Task description:
Transcribe, word for word, all of the entries below, and exclude any pictures from the copy.

[Opening Data supplied section]

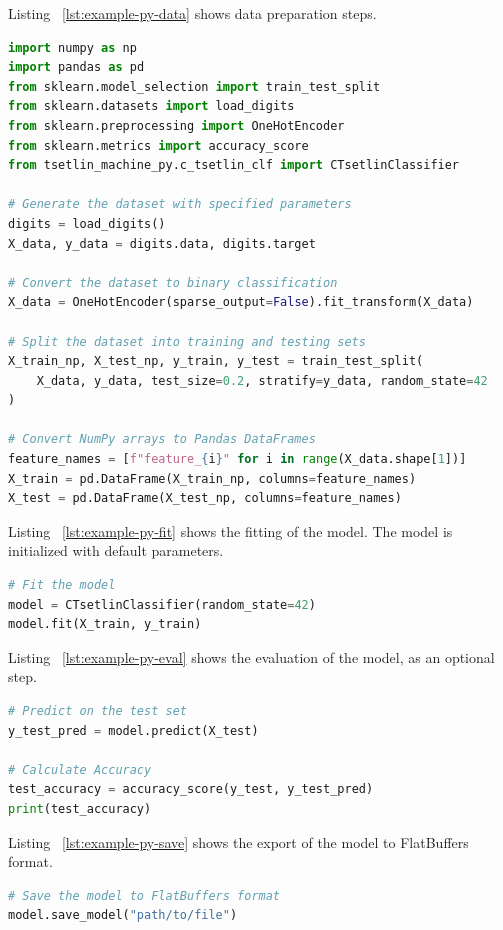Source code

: \documentclass[english]{aghengthesis} %
\begin{document}
Listing ~\ref{lst:example-py-data} shows data preparation steps.
\begin{lstlisting}[language=Python,caption={[Example Python data preparation steps]Example Python data preparation steps},label=lst:example-py-data]
import numpy as np
import pandas as pd
from sklearn.model_selection import train_test_split
from sklearn.datasets import load_digits
from sklearn.preprocessing import OneHotEncoder
from sklearn.metrics import accuracy_score
from tsetlin_machine_py.c_tsetlin_clf import CTsetlinClassifier

# Generate the dataset with specified parameters
digits = load_digits()
X_data, y_data = digits.data, digits.target

# Convert the dataset to binary classification
X_data = OneHotEncoder(sparse_output=False).fit_transform(X_data)

# Split the dataset into training and testing sets
X_train_np, X_test_np, y_train, y_test = train_test_split(
    X_data, y_data, test_size=0.2, stratify=y_data, random_state=42
)

# Convert NumPy arrays to Pandas DataFrames
feature_names = [f"feature_{i}" for i in range(X_data.shape[1])]
X_train = pd.DataFrame(X_train_np, columns=feature_names)
X_test = pd.DataFrame(X_test_np, columns=feature_names)
\end{lstlisting}

Listing ~\ref{lst:example-py-fit} shows the fitting of the model. The model is initialized with default parameters.
\begin{lstlisting}[language=Python,caption={[Example Python model fitting]Example Python model fitting},label=lst:example-py-fit]
# Fit the model
model = CTsetlinClassifier(random_state=42)
model.fit(X_train, y_train)
\end{lstlisting}

Listing ~\ref{lst:example-py-eval} shows the evaluation of the model, as an optional step.
\begin{lstlisting}[language=Python,caption={[Example Python model evaluation]Example Python model evaluation},label=lst:example-py-eval]
# Predict on the test set
y_test_pred = model.predict(X_test)

# Calculate Accuracy
test_accuracy = accuracy_score(y_test, y_test_pred)
print(test_accuracy)
\end{lstlisting}

Listing ~\ref{lst:example-py-save} shows the export of the model to FlatBuffers format.
\begin{lstlisting}[language=Python,caption={[Example Python model export to FlatBuffers format]Example Python model export to FlatBuffers format},label=lst:example-py-save]
# Save the model to FlatBuffers format
model.save_model("path/to/file")
\end{lstlisting}
\end{document}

[Closing Data supplied section]

Reply to the exercise:
Source code

: \documentclass[english]{aghengthesis} %
\begin{document}
Listing ~\ref{lst:example-py-data} shows data preparation steps.
\begin{lstlisting}[language=Python,caption={[Example Python data preparation steps]Example Python data preparation steps},label=lst:example-py-data]
import numpy as np
import pandas as pd
from sklearn.model_selection import train_test_split
from sklearn.datasets import load_digits
from sklearn.preprocessing import OneHotEncoder
from sklearn.metrics import accuracy_score
from tsetlin_machine_py.c_tsetlin_clf import CTsetlinClassifier

# Generate the dataset with specified parameters
digits = load_digits()
X_data, y_data = digits.data, digits.target

# Convert the dataset to binary classification
X_data = OneHotEncoder(sparse_output=False).fit_transform(X_data)

# Split the dataset into training and testing sets
X_train_np, X_test_np, y_train, y_test = train_test_split(
    X_data, y_data, test_size=0.2, stratify=y_data, random_state=42
)

# Convert NumPy arrays to Pandas DataFrames
feature_names = [f"feature_{i}" for i in range(X_data.shape[1])]
X_train = pd.DataFrame(X_train_np, columns=feature_names)
X_test = pd.DataFrame(X_test_np, columns=feature_names)
\end{lstlisting}

Listing ~\ref{lst:example-py-fit} shows the fitting of the model. The model is initialized with default parameters.
\begin{lstlisting}[language=Python,caption={[Example Python model fitting]Example Python model fitting},label=lst:example-py-fit]
# Fit the model
model = CTsetlinClassifier(random_state=42)
model.fit(X_train, y_train)
\end{lstlisting}

Listing ~\ref{lst:example-py-eval} shows the evaluation of the model, as an optional step.
\begin{lstlisting}[language=Python,caption={[Example Python model evaluation]Example Python model evaluation},label=lst:example-py-eval]
# Predict on the test set
y_test_pred = model.predict(X_test)

# Calculate Accuracy
test_accuracy = accuracy_score(y_test, y_test_pred)
print(test_accuracy)
\end{lstlisting}

Listing ~\ref{lst:example-py-save} shows the export of the model to FlatBuffers format.
\begin{lstlisting}[language=Python,caption={[Example Python model export to FlatBuffers format]Example Python model export to FlatBuffers format},label=lst:example-py-save]
# Save the model to FlatBuffers format
model.save_model("path/to/file")
\end{lstlisting}
\end{document}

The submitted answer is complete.